(Reuters) – The European Commission confirmed on Friday its outlook for euro zone gross domestic product (GDP) growth for 2024, while slightly lowering its expectations for 2025, despite the recovery in consumption enabled by the slowdown in inflation and the rebound in real wages.

According to the autumn forecasts of the European executive, the GDP of the 20 countries sharing the euro will increase by 0.8% in 2024, which confirms the forecast announced in May, while it is expected to increase by 1.3% in 2025, compared to 1.4% expected in the spring.

In 2026, the Commission forecasts growth of 1.6% for the currency bloc.

“After returning to growth in the first quarter of 2024, the European economy continued to expand at a steady, albeit moderate, pace during the second and third quarters.

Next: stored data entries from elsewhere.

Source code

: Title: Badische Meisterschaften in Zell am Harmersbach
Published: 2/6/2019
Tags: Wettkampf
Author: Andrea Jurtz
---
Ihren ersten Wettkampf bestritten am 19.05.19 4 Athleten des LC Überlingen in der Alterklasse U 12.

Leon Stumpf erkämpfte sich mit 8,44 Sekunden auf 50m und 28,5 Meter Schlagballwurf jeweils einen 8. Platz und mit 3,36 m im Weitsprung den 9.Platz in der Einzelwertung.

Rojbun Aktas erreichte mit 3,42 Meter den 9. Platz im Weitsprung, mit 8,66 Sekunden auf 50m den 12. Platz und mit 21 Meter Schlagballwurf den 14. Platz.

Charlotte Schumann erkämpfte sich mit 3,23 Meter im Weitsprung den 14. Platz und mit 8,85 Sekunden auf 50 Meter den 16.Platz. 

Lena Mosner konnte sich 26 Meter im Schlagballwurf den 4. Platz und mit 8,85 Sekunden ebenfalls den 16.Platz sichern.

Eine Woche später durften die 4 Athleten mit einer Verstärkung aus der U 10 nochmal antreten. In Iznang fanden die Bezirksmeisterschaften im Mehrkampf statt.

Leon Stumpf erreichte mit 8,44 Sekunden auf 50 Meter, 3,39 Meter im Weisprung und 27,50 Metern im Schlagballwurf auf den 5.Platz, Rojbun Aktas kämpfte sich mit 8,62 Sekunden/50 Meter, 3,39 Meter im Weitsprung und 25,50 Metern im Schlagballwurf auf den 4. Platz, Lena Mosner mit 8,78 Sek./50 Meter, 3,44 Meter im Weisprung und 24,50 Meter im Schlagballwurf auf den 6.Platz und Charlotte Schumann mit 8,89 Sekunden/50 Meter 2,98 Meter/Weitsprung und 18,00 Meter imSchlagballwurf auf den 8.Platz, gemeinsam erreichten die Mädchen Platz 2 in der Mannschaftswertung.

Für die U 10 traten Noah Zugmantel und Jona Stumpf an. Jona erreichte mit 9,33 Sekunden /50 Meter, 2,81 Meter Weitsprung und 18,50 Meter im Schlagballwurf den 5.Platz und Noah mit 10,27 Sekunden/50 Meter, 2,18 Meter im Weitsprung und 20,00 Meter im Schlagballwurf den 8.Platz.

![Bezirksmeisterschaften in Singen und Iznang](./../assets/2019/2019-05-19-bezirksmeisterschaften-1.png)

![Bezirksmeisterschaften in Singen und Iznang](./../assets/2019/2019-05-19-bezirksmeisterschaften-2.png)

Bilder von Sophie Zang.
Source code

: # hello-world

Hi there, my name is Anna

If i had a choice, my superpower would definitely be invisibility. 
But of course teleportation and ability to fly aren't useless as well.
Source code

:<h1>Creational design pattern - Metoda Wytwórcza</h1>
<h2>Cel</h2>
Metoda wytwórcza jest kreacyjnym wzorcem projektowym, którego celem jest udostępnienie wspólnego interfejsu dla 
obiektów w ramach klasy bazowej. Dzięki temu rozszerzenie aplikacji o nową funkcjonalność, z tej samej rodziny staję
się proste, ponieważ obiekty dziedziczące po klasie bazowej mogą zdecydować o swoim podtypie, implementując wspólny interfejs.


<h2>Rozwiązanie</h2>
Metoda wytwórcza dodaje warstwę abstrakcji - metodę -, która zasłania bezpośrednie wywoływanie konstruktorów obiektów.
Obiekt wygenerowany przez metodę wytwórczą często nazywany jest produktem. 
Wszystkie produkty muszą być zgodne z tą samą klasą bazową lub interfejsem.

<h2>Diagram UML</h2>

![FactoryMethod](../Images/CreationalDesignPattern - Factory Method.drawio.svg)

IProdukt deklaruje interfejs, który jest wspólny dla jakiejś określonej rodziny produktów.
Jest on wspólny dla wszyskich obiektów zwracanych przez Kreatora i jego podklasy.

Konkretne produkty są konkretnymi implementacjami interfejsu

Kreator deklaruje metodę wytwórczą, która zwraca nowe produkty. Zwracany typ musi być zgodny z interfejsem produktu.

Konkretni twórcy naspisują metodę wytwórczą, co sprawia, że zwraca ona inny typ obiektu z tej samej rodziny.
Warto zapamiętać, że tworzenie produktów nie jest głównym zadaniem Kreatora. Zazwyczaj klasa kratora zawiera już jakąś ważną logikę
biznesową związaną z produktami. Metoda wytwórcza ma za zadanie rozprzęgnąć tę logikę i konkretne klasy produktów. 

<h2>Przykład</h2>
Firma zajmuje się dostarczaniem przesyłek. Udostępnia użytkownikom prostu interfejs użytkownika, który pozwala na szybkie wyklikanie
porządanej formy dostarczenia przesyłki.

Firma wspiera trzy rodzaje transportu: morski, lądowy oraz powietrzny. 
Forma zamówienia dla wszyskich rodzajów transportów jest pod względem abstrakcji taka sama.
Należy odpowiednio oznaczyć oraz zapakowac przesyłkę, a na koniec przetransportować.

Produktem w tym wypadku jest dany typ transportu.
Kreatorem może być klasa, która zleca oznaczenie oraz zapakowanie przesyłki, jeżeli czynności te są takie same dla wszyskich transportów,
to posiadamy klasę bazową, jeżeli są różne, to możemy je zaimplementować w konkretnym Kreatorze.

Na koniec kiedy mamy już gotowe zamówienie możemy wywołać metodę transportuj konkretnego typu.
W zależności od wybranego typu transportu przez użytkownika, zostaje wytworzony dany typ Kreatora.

Employment growth and the recovery in real wages continued to support disposable income, but household consumption has been limited,” explains the Commission in a press release.

“The brakes on consumption seem to be easing,” notes the European executive. “With the gradual recovery of wages and the fall in interest rates, consumption is expected to continue to increase.”

After an expected contraction in 2024, the GDP of Germany, the euro zone’s largest economy, is expected to grow by 0.7% in 2025 and 1.3% in 2026, according to Commission forecasts.

For France, the European executive expects growth of 1.1% in 2024, then 0.8% in 2025 and 1.4% in 2026.

The EU executive expects the euro zone’s harmonized consumer price index (HICP) to fall from 5.4% in 2023 to 2.4% in 2024, compared to 2.5% expected in May , and to 2.1% in 2025. In 2026, the growth of the price index would reach 2.0%, the objective of the European Central Bank (ECB).

Budgetary consolidation should also continue in the euro zone, with the debt-to-GDP ratio of the 20 countries in the bloc expected to decrease from 3.0% in 2024 to 2.9% in 2025 and 2.8% in 2026.

“The downward risks to our forecasts have become more significant,” warns the Commission, however, which refers to geopolitical tensions and an increase in protectionist measures.